====== Data section

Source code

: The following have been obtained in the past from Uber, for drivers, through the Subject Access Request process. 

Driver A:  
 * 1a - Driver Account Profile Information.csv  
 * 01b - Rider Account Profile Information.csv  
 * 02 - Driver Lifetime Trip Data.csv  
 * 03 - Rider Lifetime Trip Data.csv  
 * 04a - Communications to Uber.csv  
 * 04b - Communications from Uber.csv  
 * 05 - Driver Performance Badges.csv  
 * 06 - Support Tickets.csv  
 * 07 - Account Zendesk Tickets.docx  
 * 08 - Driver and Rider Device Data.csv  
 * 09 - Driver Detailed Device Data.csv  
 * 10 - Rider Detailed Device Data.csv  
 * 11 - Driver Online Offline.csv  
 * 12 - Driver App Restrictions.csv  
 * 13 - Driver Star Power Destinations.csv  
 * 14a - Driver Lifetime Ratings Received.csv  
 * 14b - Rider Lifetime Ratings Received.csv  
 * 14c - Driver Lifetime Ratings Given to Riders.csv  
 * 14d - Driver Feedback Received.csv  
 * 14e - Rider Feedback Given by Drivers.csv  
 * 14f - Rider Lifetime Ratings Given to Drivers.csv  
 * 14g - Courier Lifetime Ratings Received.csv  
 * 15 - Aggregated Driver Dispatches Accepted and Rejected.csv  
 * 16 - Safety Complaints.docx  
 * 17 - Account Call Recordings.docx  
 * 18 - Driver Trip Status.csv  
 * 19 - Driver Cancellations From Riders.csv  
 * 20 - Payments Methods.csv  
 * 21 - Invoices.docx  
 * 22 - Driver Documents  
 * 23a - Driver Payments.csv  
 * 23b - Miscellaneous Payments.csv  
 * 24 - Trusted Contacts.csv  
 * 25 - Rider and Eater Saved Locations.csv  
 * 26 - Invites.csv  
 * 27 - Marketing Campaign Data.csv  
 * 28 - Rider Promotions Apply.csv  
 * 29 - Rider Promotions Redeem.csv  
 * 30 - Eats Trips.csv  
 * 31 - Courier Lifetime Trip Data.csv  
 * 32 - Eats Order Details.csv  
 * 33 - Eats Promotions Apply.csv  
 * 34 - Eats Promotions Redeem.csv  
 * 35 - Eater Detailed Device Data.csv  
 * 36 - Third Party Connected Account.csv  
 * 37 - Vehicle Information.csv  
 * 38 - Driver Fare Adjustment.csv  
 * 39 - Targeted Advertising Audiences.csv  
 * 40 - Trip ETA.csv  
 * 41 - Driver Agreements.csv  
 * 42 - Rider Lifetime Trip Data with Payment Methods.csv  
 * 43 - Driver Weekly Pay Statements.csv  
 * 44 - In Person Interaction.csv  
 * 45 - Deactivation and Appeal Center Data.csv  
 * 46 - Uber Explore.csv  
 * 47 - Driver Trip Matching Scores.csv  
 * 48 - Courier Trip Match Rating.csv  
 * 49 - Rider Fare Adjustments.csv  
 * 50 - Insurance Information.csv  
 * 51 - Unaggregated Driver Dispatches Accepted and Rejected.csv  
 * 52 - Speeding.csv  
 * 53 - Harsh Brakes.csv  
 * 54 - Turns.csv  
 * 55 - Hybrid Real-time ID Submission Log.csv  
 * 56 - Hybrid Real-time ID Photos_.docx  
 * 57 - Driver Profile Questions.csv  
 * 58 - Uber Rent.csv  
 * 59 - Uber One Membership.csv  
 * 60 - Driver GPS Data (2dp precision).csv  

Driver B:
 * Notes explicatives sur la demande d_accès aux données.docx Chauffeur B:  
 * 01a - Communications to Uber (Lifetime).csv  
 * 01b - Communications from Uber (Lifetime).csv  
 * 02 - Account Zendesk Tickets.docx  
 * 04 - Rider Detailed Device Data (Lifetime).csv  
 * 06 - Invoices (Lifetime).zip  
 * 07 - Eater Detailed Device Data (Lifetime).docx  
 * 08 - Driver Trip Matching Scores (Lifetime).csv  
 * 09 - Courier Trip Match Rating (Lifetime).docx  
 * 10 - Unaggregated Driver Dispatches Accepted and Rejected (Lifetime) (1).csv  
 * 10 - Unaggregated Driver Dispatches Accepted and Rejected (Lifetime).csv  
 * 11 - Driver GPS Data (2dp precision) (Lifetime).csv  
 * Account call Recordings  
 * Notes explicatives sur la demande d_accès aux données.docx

============

- Required action -
From the very first line of the records down to the line with "- Driver Documents", please write out each line exactly, including both ends and no other lines.

- Response area -
Source code

: The following have been obtained in the past from Uber, for drivers, through the Subject Access Request process. 

Driver A:  
 * 1a - Driver Account Profile Information.csv  
 * 01b - Rider Account Profile Information.csv  
 * 02 - Driver Lifetime Trip Data.csv  
 * 03 - Rider Lifetime Trip Data.csv  
 * 04a - Communications to Uber.csv  
 * 04b - Communications from Uber.csv  
 * 05 - Driver Performance Badges.csv  
 * 06 - Support Tickets.csv  
 * 07 - Account Zendesk Tickets.docx  
 * 08 - Driver and Rider Device Data.csv  
 * 09 - Driver Detailed Device Data.csv  
 * 10 - Rider Detailed Device Data.csv  
 * 11 - Driver Online Offline.csv  
 * 12 - Driver App Restrictions.csv  
 * 13 - Driver Star Power Destinations.csv  
 * 14a - Driver Lifetime Ratings Received.csv  
 * 14b - Rider Lifetime Ratings Received.csv  
 * 14c - Driver Lifetime Ratings Given to Riders.csv  
 * 14d - Driver Feedback Received.csv  
 * 14e - Rider Feedback Given by Drivers.csv  
 * 14f - Rider Lifetime Ratings Given to Drivers.csv  
 * 14g - Courier Lifetime Ratings Received.csv  
 * 15 - Aggregated Driver Dispatches Accepted and Rejected.csv  
 * 16 - Safety Complaints.docx  
 * 17 - Account Call Recordings.docx  
 * 18 - Driver Trip Status.csv  
 * 19 - Driver Cancellations From Riders.csv  
 * 20 - Payments Methods.csv  
 * 21 - Invoices.docx  
 * 22 - Driver Documents  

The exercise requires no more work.